С Нюточкой не изменилось ничего. Княгиня старалась почаще оставлять их наедине: то выходила распорядиться по хозяйству, то вспоминала вдруг, что забыла вышивание, то просто притворялась, что задремала, – хотя вовсе не имела пока этой старческой привычки. Но Нюточка, как и прежде, будто никакой помолвки не было, почти не улыбалась, едва разговаривала. Разве что глаза закрывала реже. Радович всего раз попытался воспользоваться любезностью княгини и неловко притянул Нюточку к себе – мелькнули глаза, растерянные, яркие, голубые, в самом уголке – тревожная красная жилка, и по губам Радовича мазнула сухая, чуть скрипучая прядь волос.
Она его просто оттолкнула.
Изо рта у нее не очень хорошо пахло – чем-то кисловатым, несвежим. Немолодым.
Радович (спасибо Вуку), прежде имевший дело только с дорогими шлюхами – веселыми, радостными, весело и радостно готовыми на всё, – растерянно извинился. Он понятия не имел, как вести себя с порядочной девушкой.
Что, вообще, делать дальше?
Свадьбу назначили на конец августа.
Туся получила телеграмму. Мейзель – тоже.

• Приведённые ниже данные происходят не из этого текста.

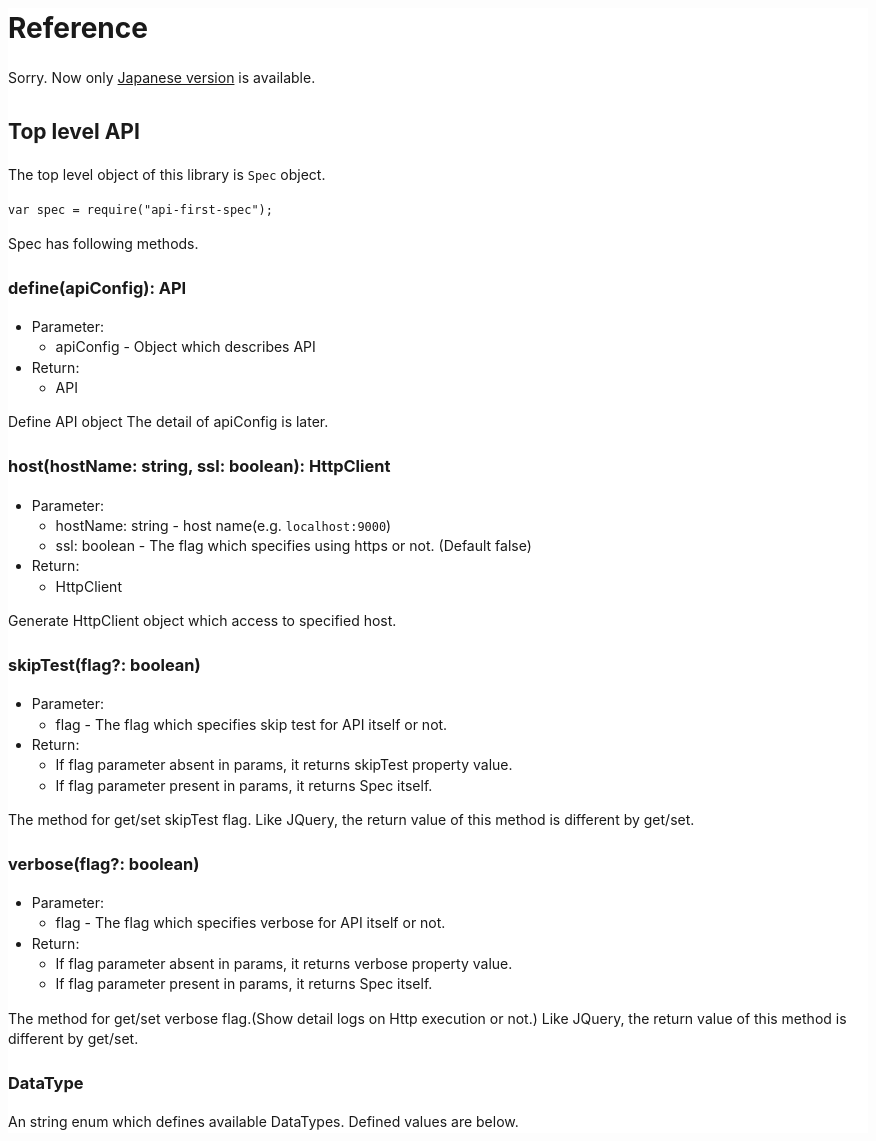 # Reference
Sorry. Now only [Japanese version](Reference_ja.md) is available.

## Top level API
The top level object of this library is `Spec` object.

```
var spec = require("api-first-spec");
```

Spec has following methods.

### define(apiConfig): API
- Parameter: 
  - apiConfig - Object which describes API
- Return:
  - API

Define API object
The detail of apiConfig is later.

### host(hostName: string, ssl: boolean): HttpClient
- Parameter:
  - hostName: string - host name(e.g. `localhost:9000`)
  - ssl: boolean - The flag which specifies using https or not. (Default false)
- Return:
  - HttpClient

Generate HttpClient object which access to specified host.

### skipTest(flag?: boolean)
- Parameter:
   - flag - The flag which specifies skip test for API itself or not.
- Return:
  - If flag parameter absent in params, it returns skipTest property value.
  - If flag parameter present in params, it returns Spec itself.

The method for get/set skipTest flag.
Like JQuery, the return value of this method is different by get/set.

### verbose(flag?: boolean)
- Parameter:
   - flag - The flag which specifies verbose for API itself or not.
- Return:
  - If flag parameter absent in params, it returns verbose property value.
  - If flag parameter present in params, it returns Spec itself.

The method for get/set verbose flag.(Show detail logs on Http execution or not.)
Like JQuery, the return value of this method is different by get/set.

### DataType
An string enum which defines available DataTypes.
Defined values are below.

Они сложили их вместе на столе, будто две половины пиратской карты.
Мы, вообще, собираемся возвращаться домой? – спросил Мейзель. – Ты собираешься?
Разумеется, Грива.
И когда же?
Когда-нибудь. Вот увидишь. Я непременно скажу.
Туся собрала тетради в аккуратную стопку. Попробовала затянуть ремешком, как это делали курсистки, но не получилось. Мейзель хмыкнул и, не говоря ни слова, помог.
Воображаю, как maman счастлива!
Мейзелю показалось, что это была ревность. А может, сарказм. Он так и не понял.
Борятинская действительно утопала в батисте, шелке, перебирала льняные скатерти, простыни лучшего полотна – готовила приданое. В будущих комнатах молодых, пересмеиваясь, толкались наливными веселыми задами бабы – всё надо было перемыть, перебелить, перекрасить, переделать на новый лад. Готовились приглашения, с восторгом, во всех подробностях обдумывались платья.
Борятинская словно сама под венец собиралась. Утреннее весеннее солнце зажгло ее волосы торжественной рыжеватой короной, слизнуло морщинки, приласкалось.
10 мая 1887 года.
Вторник.
Цветущие вишни за щедро распахнутым окном.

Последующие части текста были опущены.